[b]RYNEK MIĘDZYNARODOWY[/b]
Amerykanie z początkiem nowego tygodnia, z „kopyta” ruszyli na zakupy. Inwestorom pomagały weekendowe doniesienia ze spotkania G20, której członkowie niemalże solidarnie stwierdzili, że na wycofywanie publicznej pomocy jest za wcześnie, a co za tym idzie łagodna polityka pieniężna powinna być dalej kontynuowana. W efekcie czego wczoraj byliśmy świadkami solidnych wzrostów amerykańskich indeksów, gdzie w przypadku indeksu S&P500 zabrakło kliku punktów do wyrównania tegorocznego rekordu. Dlatego też o dalszym kierunku rynku będzie decydowało zachowanie inwestorów na indeksie S&P500 w okolicach silnego oporu zlokalizowanego w rejonie 1100 – 1120 pkt, gdzie przebiega także 50% zniesienie fibo ostatniej fali bessy. Te miejsce charakterystyczne zbiega się czasowo z testem poziomu 1,50 na rynku eurodolara oraz możliwym wyrównaniu jednostkowego parytetu nas parze USD/CHF.
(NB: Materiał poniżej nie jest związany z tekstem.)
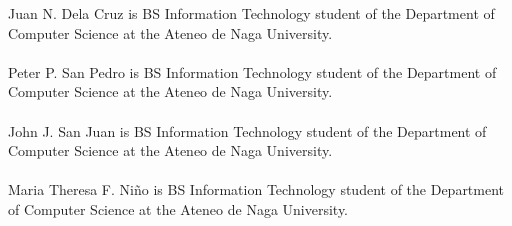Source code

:\begin{vita}

Juan N. Dela Cruz is BS Information Technology student of the Department of Computer Science at the Ateneo de Naga University.
\\
\\
Peter P. San Pedro is BS Information Technology student of the Department of Computer Science at the Ateneo de Naga University.
\\
\\
John J. San Juan is BS Information Technology student of the Department of Computer Science at the Ateneo de Naga University.
\\
\\
Maria Theresa F. Ni\~{n}o is BS Information Technology student of the Department of Computer Science at the Ateneo de Naga University.

\end{vita}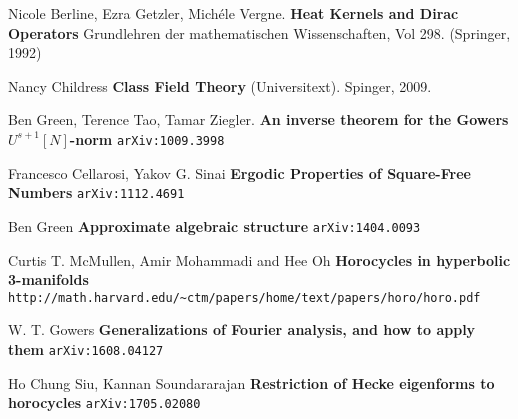 \documentclass[12pt]{article}
\begin{document}
\begin{thebibliography}{}

\item Nicole Berline, Ezra Getzler, Mich\'{e}le Vergne. \textbf{Heat Kernels and Dirac Operators} Grundlehren der mathematischen Wissenschaften, Vol 298. (Springer, 1992)

\item Nancy Childress \textbf{Class Field Theory} (Universitext).  Spinger, 2009.

\item Ben Green, Terence Tao, Tamar Ziegler. \textbf{An inverse theorem for the Gowers $U^{s+1}[N]$-norm} \texttt{arXiv:1009.3998}

\item Francesco Cellarosi, Yakov G. Sinai \textbf{Ergodic Properties of Square-Free Numbers} \texttt{arXiv:1112.4691}

\item Ben Green \textbf{Approximate algebraic structure} \texttt{arXiv:1404.0093}

\item Curtis T. McMullen, Amir Mohammadi and Hee Oh \textbf{Horocycles in hyperbolic 3-manifolds} \texttt{http://math.harvard.edu/\~{}ctm/papers/home/text/papers/horo/horo.pdf}

\item W. T. Gowers \textbf{Generalizations of Fourier analysis, and how to apply them} \texttt{arXiv:1608.04127}

\item Ho Chung Siu, Kannan Soundararajan \textbf{Restriction of Hecke eigenforms to horocycles} \texttt{arXiv:1705.02080}

\end{thebibliography}

\end{document}
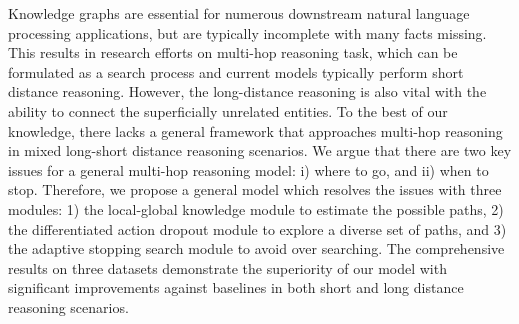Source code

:Knowledge graphs are essential for numerous downstream natural language processing applications, but are typically incomplete with many facts missing. This results in research efforts on multi-hop reasoning task, which can be formulated as a search process and current models typically perform short distance reasoning. However, the long-distance reasoning is also vital with the ability to connect the superficially unrelated entities. To the best of our knowledge, there lacks a general framework that approaches multi-hop reasoning in mixed long-short distance reasoning scenarios. We argue that there are two key issues for a general multi-hop reasoning model: i) where to go, and ii) when to stop. Therefore, we propose a general model which resolves the issues with three modules: 1) the local-global knowledge module to estimate the possible paths, 2) the differentiated action dropout module to explore a diverse set of paths, and 3) the adaptive stopping search module to avoid over searching. The comprehensive results on three datasets demonstrate the superiority of our model with significant improvements against baselines in both short and long distance reasoning scenarios.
O godzinie 08.29 zgodnie z notowaniami na rynku międzybankowym za jedno euro trzeba było zapłacić 1,4977 dolara.
[b]Sytuacja techniczna eurodolara:[/b] godziny sesji nocnej nie przyniosły skutecznego ataku na rejon oporu 1,5050 – 1,5060. Ceny zatrzymały się poniżej tego miejsca charakterystyczne generując lokalne maksimum na poziomie 1,5019. Można więc powiedzieć, że notowania przebywają obecnie w wąskim paśmie zmian - konsolidacji w obszarze wczorajszych górek. Taki układ świadczy o utrzymującej się przewadze po stronie rynku zainteresowanej słabszym dolarem. Najbliższe wsparcie i jednocześnie sygnalna ewentualnej silniejszej fali spadków umiejscowione jest blisko bo w okolicach 1,4950 – 1,4940. Najbliższe godziny przynieść mogą silną walkę w zarysowanym na przestrzeni ostatnich godzin zakresie zmian. Zachowanie cen w trakcie dzisiejszej sesji może być kluczowe dla określenia dalszego kierunku.